Cats, like children, like other people’s stuff

I wrote a few months ago:

“Little kids are usually more interested in things adults, especially their parents, are using than in the things that are specifically created for the child’s own use.”

I was talking about the lure of objects for adult use (like keys) and how they’re more appealing than toys designed for children, but I know from friends with kids that the same thing also applies to food: what’s on Mummy’s plate is twenty times more interesting than what’s on their own, even if it’s exactly the same thing.

A few weeks ago my partner and I got a cat. Although my mother keeps referring to it as “my first grandchild” and my in-laws blithely suggested I “get a kid instead”, the cat is NOT, repeat NOT, a substitute baby. Well, I’ll give way on that point if you also accept that babies are substitute cats. And that houses are substitute flats. And that blankets are substitute mats. And that everything in the world is a substitute something-else because nothing can signify itself because that is the nature of the signifier.

Anyway, I was amused to see that the “if it’s aimed at me, it must be inferior” thing also applies to cats.

She has a water bowl, rinsed and filled with fresh (filtered) water every morning and topped up with fresh water throughout the day. Is that her first choice for fulfilling her hydration needs? Hell no. In our cat’s view, the very best source of water is one intended for a human. If she spots a glass or mug of water around the house she will make a beeline for it and start drinking, despite the fact that the relative sizes of her head and the glass don’t make for a satisfactory drinking experience.

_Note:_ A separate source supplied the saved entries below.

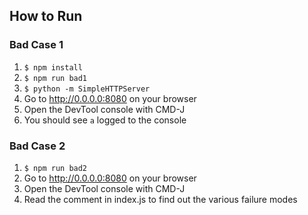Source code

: ## How to Run

### Bad Case 1

1. `$ npm install`
2. `$ npm run bad1`
3. `$ python -m SimpleHTTPServer`
4. Go to http://0.0.0.0:8080 on your browser
5. Open the DevTool console with CMD-J
6. You should see `a` logged to the console

### Bad Case 2

1. `$ npm run bad2`
2. Go to http://0.0.0.0:8080 on your browser
3. Open the DevTool console with CMD-J
4. Read the comment in index.js to find out the various failure modes
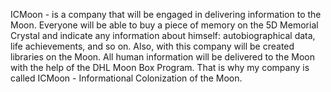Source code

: ICMoon - is a company that will be engaged in delivering information to the Moon. Everyone will be able to buy a piece of memory on the 5D Memorial Crystal and indicate any information about himself: autobiographical data, life achievements, and so on. Also, with this company will be created libraries on the Moon. All human information will be delivered to the Moon with the help of the DHL Moon Box Program. That is why my company is called ICMoon - Informational Colonization of the Moon.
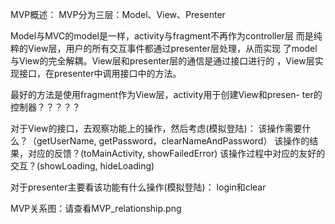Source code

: MVP概述：
MVP分为三层：Model、View、Presenter

Model与MVC的model是一样，activity与fragment不再作为controller层
而是纯粹的View层，用户的所有交互事件都通过presenter层处理，从而实现
了model与View的完全解耦。View层和presenter层的通信是通过接口进行的
，View层实现接口，在presenter中调用接口中的方法。

最好的方法是使用fragment作为View层，activity用于创建View和presen-
ter的控制器？？？？？

对于View的接口，去观察功能上的操作，然后考虑(模拟登陆)：
该操作需要什么？（getUserName, getPassword，clearNameAndPassword）
该操作的结果，对应的反馈？(toMainActivity, showFailedError)
该操作过程中对应的友好的交互？(showLoading, hideLoading)

对于presenter主要看该功能有什么操作(模拟登陆)：
login和clear

MVP关系图：请查看MVP_relationship.png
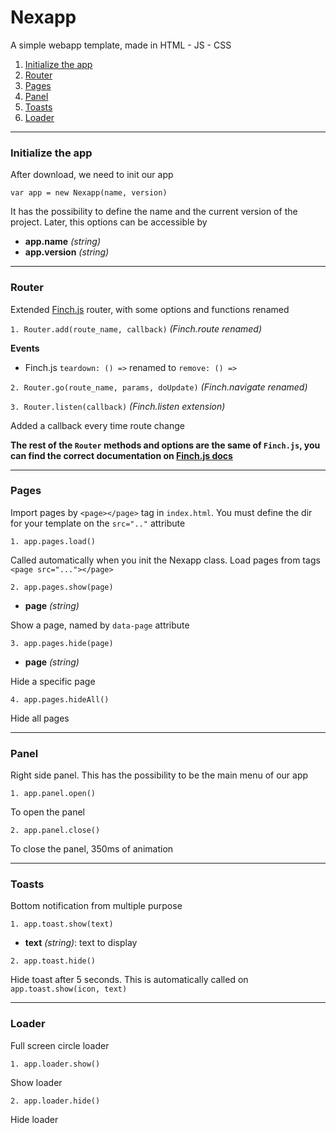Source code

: # Nexapp
A simple webapp template, made in HTML - JS - CSS

1. [Initialize the app](#init)
2. [Router](#router)
3. [Pages](#pages)
4. [Panel](#panel)
5. [Toasts](#toasts)
6. [Loader](#loader)

---

### <a name="init">Initialize the app</a>
After download, we need to init our app

`var app = new Nexapp(name, version)`

It has the possibility to define the name and the current version of the project. Later, this options can be accessible by

- **app.name** _(string)_
- **app.version** _(string)_

---

### <a name="router">Router</a>

Extended [Finch.js](https://github.com/stoodder/finchjs) router, with some options and functions renamed

`1. Router.add(route_name, callback)`
_(Finch.route renamed)_

**Events**

- Finch.js `teardown: () =>` renamed to `remove: () =>`

`2. Router.go(route_name, params, doUpdate)`
_(Finch.navigate renamed)_

`3. Router.listen(callback)`
_(Finch.listen extension)_

Added a callback every time route change

**The rest of the `Router` methods and options are the same of `Finch.js`, you can find the correct documentation on [Finch.js docs](http://rickallen.me/finchjs/#docs/overview)**

---

### <a name="pages">Pages</a>

Import pages by `<page></page>` tag in `index.html`.
You must define the dir for your template on the `src=".."` attribute

`1. app.pages.load()`

Called automatically when you init the Nexapp class.
Load pages from tags `<page src="..."></page>`

`2. app.pages.show(page)`
- **page** _(string)_

Show a page, named by `data-page` attribute

`3. app.pages.hide(page)`
- **page** _(string)_

Hide a specific page

`4. app.pages.hideAll()`

Hide all pages

---

### <a name="panel">Panel</a>

Right side panel. This has the possibility to be the main menu of our app

`1. app.panel.open()`

To open the panel

`2. app.panel.close()`

To close the panel, 350ms of animation

---

### <a name="toasts">Toasts</a>

Bottom notification from multiple purpose

`1. app.toast.show(text)`

- **text** _(string)_: text to display

`2. app.toast.hide()`

Hide toast after 5 seconds. This is automatically called on `app.toast.show(icon, text)`

---

### <a name="loader">Loader</a>

Full screen circle loader

`1. app.loader.show()`

Show loader

`2. app.loader.hide()`

Hide loader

The second best source of water is one intended for our houseplants. She will walk past her own water bowl in order to leap onto the windowsill and lick up the water that’s drained out from underneath the tray of seedlings. Yes, it has lots of bits of soil in it. Yes, there’s the risk of licking up traces of whatever we’ve most recently cleaned the windowsill with. But hey, it’s not meant for her, so it must be the good shit, amirite? (We used to occasionally use bleach or some other heavy-duty cleaning product to clean the windowsill. This has had to stop. Now it’s namby-pamby no-better-than-water eco-stuff all the way.)

There’s no real point to this story. It just made me smile that the preference for other people’s things is actually cross-species.